* _WHAT YOU SHOULD DO_:
Which lines have the string "also"? Copy all of them from the entries below.

* _DATA FOR PROCESSING_:
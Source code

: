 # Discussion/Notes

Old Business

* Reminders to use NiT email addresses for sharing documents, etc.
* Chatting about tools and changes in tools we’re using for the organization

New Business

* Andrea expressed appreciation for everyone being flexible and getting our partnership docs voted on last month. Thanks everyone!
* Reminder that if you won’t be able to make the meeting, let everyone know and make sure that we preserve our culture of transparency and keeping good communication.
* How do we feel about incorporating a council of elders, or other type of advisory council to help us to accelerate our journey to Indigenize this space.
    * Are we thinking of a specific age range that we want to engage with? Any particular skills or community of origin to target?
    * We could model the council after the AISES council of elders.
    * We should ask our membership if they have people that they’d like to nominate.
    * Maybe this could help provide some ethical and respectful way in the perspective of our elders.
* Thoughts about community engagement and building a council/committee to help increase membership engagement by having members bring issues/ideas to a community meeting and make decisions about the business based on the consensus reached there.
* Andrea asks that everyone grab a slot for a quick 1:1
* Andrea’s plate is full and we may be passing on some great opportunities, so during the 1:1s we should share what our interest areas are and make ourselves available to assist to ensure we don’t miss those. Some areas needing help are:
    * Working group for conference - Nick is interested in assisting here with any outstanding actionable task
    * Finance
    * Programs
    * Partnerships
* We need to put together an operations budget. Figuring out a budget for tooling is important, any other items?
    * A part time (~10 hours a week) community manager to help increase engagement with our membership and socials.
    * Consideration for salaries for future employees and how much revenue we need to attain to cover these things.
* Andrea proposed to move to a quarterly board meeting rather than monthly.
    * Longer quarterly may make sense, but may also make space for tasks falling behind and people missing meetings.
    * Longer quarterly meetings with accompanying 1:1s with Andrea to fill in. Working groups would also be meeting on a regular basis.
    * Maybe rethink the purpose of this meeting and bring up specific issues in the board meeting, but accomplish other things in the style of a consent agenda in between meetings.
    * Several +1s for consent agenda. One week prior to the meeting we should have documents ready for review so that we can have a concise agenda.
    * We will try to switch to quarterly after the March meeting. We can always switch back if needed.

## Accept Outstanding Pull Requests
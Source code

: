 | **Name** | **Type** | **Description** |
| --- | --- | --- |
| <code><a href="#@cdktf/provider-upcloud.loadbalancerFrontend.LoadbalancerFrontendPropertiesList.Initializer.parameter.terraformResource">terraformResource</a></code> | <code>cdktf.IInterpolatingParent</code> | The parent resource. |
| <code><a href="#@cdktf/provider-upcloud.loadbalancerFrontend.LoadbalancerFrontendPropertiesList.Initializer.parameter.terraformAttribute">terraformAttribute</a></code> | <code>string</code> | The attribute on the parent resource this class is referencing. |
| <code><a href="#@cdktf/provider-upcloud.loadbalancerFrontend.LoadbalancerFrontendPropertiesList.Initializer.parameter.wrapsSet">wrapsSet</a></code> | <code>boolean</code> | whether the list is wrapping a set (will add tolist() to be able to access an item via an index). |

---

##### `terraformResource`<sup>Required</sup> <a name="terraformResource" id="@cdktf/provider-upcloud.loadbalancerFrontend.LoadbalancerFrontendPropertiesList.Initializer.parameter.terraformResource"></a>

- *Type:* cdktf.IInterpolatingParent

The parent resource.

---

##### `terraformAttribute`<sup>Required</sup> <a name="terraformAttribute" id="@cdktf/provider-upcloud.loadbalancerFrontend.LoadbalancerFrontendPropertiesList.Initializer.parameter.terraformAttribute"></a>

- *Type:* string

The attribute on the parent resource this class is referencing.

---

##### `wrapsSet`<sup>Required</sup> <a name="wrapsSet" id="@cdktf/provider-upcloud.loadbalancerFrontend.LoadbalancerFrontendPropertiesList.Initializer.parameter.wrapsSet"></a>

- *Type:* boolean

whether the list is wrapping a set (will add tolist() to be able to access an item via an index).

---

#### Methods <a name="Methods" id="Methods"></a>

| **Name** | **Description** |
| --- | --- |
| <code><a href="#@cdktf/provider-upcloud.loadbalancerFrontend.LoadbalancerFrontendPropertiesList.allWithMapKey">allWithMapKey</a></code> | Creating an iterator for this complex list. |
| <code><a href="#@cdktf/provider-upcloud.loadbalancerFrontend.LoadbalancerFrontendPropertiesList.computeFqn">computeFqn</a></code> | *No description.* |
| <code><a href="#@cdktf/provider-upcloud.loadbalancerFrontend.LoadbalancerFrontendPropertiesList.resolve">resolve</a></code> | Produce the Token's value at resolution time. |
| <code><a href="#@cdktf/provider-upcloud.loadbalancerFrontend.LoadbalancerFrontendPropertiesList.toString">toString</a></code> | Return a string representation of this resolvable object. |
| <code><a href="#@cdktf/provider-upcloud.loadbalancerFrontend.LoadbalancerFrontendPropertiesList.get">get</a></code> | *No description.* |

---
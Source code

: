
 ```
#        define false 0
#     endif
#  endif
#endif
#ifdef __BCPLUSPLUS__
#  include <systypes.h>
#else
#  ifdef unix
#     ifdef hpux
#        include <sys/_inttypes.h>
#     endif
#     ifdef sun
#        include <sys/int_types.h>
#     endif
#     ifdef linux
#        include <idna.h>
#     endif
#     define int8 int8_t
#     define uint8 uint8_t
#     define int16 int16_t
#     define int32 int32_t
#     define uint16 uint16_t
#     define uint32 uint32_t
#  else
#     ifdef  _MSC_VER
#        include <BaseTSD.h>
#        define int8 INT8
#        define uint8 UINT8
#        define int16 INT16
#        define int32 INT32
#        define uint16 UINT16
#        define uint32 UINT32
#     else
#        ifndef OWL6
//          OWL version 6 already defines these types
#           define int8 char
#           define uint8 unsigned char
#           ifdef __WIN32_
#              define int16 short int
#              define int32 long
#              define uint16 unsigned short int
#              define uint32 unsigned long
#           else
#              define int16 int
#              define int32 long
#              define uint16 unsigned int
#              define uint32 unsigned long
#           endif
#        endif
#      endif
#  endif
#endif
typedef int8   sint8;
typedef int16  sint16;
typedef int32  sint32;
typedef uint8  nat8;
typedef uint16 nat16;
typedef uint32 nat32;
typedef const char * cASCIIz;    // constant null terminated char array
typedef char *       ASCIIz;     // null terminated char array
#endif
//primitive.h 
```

* _OUTPUT_:
    * Longer quarterly may make sense, but may also make space for tasks falling behind and people missing meetings.
    * Longer quarterly meetings with accompanying 1:1s with Andrea to fill in. Working groups would also be meeting on a regular basis.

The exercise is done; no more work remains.